What Were the Main Factors of Mr. Peck’s Keynote Speech?
Mr. Peck explained that retailers have fallen into the habit of having customers think channel as opposed to brand experience. To give Gap an upper edge, Mr. Peck stated that the company has started using numerous solutions. For instance, real-time inventory updates can be easily shared between stores and distribution centers. Art Peck stated that he wants to allow Gap shoppers to frictionlessly and seamlessly shop for an enhanced customer experience.
Art Peck also stated access is another factor that can’t be sacrificed. Gap recently closed 230 stores. However, Mr. Peck stated that these stores didn’t close because Gap has too many locations, but these stores were closed because they were in the wrong places. Mr. Peck believes that traditional shopping malls are not the best route for retailers. In fact, he noted that a Gap store in California, which is strategically located near Trader Joe’s, is doing two- to three-times better than Gap stores in shopping malls.
According to Peck, service is a must.

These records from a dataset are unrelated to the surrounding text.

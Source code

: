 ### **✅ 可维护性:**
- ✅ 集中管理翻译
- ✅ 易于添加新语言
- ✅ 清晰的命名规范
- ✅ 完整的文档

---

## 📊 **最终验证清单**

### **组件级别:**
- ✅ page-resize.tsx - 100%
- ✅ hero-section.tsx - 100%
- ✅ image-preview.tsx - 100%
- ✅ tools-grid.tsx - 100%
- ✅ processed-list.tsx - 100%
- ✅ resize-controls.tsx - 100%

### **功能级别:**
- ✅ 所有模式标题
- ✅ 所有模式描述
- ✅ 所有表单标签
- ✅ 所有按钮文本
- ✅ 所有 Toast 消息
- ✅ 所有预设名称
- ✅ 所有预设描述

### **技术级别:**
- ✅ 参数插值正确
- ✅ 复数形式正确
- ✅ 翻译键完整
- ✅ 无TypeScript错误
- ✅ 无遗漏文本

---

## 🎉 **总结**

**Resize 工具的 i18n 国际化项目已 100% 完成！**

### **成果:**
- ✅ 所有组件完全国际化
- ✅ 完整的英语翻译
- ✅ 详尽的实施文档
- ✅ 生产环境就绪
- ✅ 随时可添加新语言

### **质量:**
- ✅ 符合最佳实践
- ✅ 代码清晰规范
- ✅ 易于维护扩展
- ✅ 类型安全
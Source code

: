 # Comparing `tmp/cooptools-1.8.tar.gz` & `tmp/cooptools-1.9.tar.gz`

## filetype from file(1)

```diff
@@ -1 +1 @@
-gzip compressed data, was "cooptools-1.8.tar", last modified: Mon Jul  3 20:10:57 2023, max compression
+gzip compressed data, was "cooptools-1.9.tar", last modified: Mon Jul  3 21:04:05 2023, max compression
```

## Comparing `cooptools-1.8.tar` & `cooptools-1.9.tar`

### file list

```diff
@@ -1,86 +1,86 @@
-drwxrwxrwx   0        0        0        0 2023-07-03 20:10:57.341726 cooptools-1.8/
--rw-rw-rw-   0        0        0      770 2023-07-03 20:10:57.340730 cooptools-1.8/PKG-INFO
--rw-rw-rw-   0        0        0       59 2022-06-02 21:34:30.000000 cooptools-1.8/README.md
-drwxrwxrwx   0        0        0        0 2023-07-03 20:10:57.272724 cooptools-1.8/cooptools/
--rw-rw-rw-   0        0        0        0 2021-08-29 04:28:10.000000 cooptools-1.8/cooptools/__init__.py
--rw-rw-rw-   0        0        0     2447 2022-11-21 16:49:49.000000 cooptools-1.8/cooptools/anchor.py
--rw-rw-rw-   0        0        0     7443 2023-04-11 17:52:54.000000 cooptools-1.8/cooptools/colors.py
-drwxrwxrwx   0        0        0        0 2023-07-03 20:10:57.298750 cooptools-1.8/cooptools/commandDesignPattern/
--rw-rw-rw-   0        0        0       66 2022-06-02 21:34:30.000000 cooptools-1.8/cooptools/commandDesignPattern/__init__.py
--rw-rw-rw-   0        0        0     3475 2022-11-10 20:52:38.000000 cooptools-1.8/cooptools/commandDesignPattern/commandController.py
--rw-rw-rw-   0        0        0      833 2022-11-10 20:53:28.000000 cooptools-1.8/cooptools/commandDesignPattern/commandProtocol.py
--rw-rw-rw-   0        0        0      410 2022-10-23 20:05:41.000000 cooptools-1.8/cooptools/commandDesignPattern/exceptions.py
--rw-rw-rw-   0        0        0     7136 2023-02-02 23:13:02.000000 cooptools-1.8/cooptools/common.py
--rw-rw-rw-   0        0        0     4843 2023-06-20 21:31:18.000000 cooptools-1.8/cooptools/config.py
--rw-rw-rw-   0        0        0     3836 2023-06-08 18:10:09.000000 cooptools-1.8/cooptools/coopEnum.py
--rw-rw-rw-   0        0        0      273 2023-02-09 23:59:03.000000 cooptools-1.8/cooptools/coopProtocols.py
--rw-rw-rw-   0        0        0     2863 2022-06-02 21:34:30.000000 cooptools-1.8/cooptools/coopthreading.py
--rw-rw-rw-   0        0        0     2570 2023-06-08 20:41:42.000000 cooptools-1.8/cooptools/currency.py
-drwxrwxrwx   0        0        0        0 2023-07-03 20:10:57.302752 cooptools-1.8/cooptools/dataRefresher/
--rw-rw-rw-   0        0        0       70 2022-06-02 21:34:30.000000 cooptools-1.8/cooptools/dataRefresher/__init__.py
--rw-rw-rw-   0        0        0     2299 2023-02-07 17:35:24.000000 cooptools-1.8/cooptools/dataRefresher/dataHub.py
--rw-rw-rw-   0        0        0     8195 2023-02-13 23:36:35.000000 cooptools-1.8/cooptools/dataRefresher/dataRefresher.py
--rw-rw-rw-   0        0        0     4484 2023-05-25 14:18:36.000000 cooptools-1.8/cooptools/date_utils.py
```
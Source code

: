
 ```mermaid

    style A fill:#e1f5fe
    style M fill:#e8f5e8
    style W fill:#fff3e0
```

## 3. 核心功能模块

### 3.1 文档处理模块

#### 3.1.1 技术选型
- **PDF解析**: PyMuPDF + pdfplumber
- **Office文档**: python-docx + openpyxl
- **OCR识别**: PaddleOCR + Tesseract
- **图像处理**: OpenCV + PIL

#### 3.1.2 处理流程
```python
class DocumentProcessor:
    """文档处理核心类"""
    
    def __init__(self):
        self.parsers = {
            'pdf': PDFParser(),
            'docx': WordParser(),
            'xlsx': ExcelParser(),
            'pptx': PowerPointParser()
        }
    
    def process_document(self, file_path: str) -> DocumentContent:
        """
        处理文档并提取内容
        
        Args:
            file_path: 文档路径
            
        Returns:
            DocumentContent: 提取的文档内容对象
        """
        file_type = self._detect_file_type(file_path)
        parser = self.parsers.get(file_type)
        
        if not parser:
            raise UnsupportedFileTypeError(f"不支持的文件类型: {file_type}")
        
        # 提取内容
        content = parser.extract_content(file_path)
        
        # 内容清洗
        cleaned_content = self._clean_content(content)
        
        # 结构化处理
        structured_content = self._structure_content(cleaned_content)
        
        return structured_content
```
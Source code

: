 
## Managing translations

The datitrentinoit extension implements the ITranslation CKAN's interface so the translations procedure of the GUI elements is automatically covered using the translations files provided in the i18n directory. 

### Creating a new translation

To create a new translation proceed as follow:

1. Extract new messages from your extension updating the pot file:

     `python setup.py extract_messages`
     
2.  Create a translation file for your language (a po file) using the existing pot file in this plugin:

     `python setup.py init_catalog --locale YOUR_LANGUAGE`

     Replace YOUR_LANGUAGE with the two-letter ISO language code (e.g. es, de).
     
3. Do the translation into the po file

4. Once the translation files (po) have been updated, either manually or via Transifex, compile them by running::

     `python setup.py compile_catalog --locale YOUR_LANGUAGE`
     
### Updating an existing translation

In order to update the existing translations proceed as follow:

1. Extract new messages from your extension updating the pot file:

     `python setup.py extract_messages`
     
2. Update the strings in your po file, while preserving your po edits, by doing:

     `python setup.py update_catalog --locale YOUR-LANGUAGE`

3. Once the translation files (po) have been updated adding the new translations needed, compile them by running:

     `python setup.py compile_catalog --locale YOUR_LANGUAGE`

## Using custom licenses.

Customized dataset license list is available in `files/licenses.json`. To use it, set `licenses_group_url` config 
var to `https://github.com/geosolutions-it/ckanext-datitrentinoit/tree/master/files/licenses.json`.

While about 88 percent of clothing purchases are made in-store, online shopping continues to rise in popularity. Peck wants to improve the customer experience so that shoppers will want to visit a store instead of making a purchase online. He said retailers need to take a longitudinal view of the target customer for a more personalized in-store experience. He said there are many issues to address when it comes to customer service, which include long checkout lines, out-of-stock items, sizing issues, unpleasant customer service associates, and more.
Lastly, Mr. Peck states that the apparel and textile industry are the two leading industries that cause pollution. He said Gap is trying to make a difference. For instance, one of its brands, Athleta, shortened its supply chain to 10 weeks, which is much better than the previous supply chain that took nearly one year to complete. Mr. Peck stated that retail organizations mush change or they will fail.